We're a little crazy, about science!

Day 6: The fast and the Fourier


A good example of how the Fourier transform can approximate signals. The red signal is our input signal and the blue shows how the output of the Fourier transform.

Okay, if you’ve been keeping up with these posts, we know about Welch’s method, Thomson’s method, the things that make them different, and the things that make them similar. The thing that both of these transforms rely on is the Fourier transform. What is the Fourier transform? Well, something I probably should have covered first, but whatever this is my blog we do it in whatever order we feel like, so let’s dive in!*

What a ride, we’re almost a week through 365 Days of Academia (365DoA) and I feel like we’ve already covered so much. One thing that has been bugging me about all of this is that I missed going over what the Fourier transform is and it is the whole reason these methods even exist. 

The Fourier transform — according to wikipedia — “decomposes a function of time into its constituent frequencies.” You may remember that I mentioned last post wiki was very dry… right? But what exactly does decomposing a function mean and more importantly why do we care if we decompose a function?

Way, way back (1822) Fourier showed that any signal could be approximated as an infinite sum of harmonics. That’s just a fancy way of saying that if we keep adding sine and cosine functions together at different frequencies and amplitudes we can recreate very complex signals. This is good because if we have a signal that looks like a jumble of oscillations, finding a relatively simple equation that creates that signal is all but impossible.

This is why we say we can go from the time domain to the frequency domain, because we are no longer looking at our input signal in terms of time, but in terms of frequencies (and amplitudes). Also remember, sine and cosine by their nature are infinite, this has some implications we can discuss later. More importantly is what we can do when we take a complex looking signal (especially one we don’t know the equation for) and apply the Fourier transform. Going to the frequency domain makes math much, much simpler.

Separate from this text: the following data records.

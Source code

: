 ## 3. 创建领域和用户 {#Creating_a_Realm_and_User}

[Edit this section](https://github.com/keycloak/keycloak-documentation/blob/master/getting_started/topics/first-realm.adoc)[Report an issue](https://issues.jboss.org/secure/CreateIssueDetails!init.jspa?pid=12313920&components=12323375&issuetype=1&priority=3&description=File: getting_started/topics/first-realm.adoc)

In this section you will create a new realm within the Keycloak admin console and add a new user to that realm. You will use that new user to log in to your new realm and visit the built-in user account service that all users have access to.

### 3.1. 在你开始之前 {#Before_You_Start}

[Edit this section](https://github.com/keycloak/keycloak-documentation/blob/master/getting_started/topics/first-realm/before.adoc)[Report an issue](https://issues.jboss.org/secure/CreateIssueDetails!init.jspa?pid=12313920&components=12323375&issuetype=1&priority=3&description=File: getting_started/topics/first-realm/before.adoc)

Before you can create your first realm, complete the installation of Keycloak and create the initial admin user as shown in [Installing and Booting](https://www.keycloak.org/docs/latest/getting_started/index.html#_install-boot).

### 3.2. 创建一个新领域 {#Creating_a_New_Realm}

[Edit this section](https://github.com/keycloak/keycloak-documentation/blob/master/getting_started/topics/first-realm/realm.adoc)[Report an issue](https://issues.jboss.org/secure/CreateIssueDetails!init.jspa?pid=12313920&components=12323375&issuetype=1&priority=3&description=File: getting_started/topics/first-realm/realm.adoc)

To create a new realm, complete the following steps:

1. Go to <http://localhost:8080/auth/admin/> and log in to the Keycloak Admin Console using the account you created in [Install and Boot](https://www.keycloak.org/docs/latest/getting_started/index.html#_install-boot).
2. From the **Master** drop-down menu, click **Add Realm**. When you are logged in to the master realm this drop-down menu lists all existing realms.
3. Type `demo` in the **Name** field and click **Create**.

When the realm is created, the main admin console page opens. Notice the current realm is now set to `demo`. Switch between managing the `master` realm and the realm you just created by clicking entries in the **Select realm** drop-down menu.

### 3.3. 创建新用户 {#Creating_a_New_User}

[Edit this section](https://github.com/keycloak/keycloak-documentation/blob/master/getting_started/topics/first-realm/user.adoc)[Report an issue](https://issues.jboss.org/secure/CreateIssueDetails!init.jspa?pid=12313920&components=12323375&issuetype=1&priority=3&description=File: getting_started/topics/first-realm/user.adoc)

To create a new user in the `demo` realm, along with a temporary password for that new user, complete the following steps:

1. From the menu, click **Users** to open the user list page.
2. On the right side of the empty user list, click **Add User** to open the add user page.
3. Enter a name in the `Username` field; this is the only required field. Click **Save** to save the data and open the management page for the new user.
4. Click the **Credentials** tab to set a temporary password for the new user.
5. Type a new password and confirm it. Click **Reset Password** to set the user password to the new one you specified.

When we go from the time domain to the frequency domain, if we are typically dealing with a set of linear differential equations (hard!!) they become algebraic equations (simpler). For those unfamiliar with differential equations, linear differential equations they can be (literally) impossible to solve.  The bad thing is that a LOT of natural processes can be represented using linear differential equations, which is why we use them so much. That’s the power of the Fourier transform and why it comes up so much, because algebraic equations are far less computationally intensive.

To be complete I need to mention that there are a few different ways we can go from the time domain to the frequency domain, but one of the more widely used methods is the Fourier transform. Why? Well one reason is there are a lot of equations that are already mapped for the transform, so if you can identify the equation that describes the input signal (this is done a LOT in controls, where I first really learned how to use the Fourier transform), you can easily convert to the frequency domain. This can involve rewriting the input function in terms that meet the format of already mapped equations, but the point is they exist and make it easy to go from one domain to the other and back again (using the inverse Fourier transform). You can also do this (somewhat) brute force if for example you’ve recorded some signal and have no clue what the function could be and in fact we’ve covered two different MATLAB functions that do just this!

This actually has very practical applications in data compression, signal processing (which is where I use it these days), and all sorts of different science applications. There are also some interesting limitations and we’ve already hinted at this.

When we use the Fourier transform to approximate a signal in the frequency domain we are making a very large assumption. We are using the infinite length sine and cosine functions to represent finite signals. This is where other transformations and approximations come in, one of these is called the wavelet transform and specifically addresses this issue. However, I think we’ve done a pretty good job of introducing the Fourier transform so we can cover wavelets some other time!

Remember, don’t stop learning!


*As usual it is important to remember that I make no claim to the accuracy of this. I’m learning, which is why I’m doing this. If you’re reading this then you are probably trying to learn too. If you see something that is not correct, or if you want to expand on something, please do it. Let’s learn together!!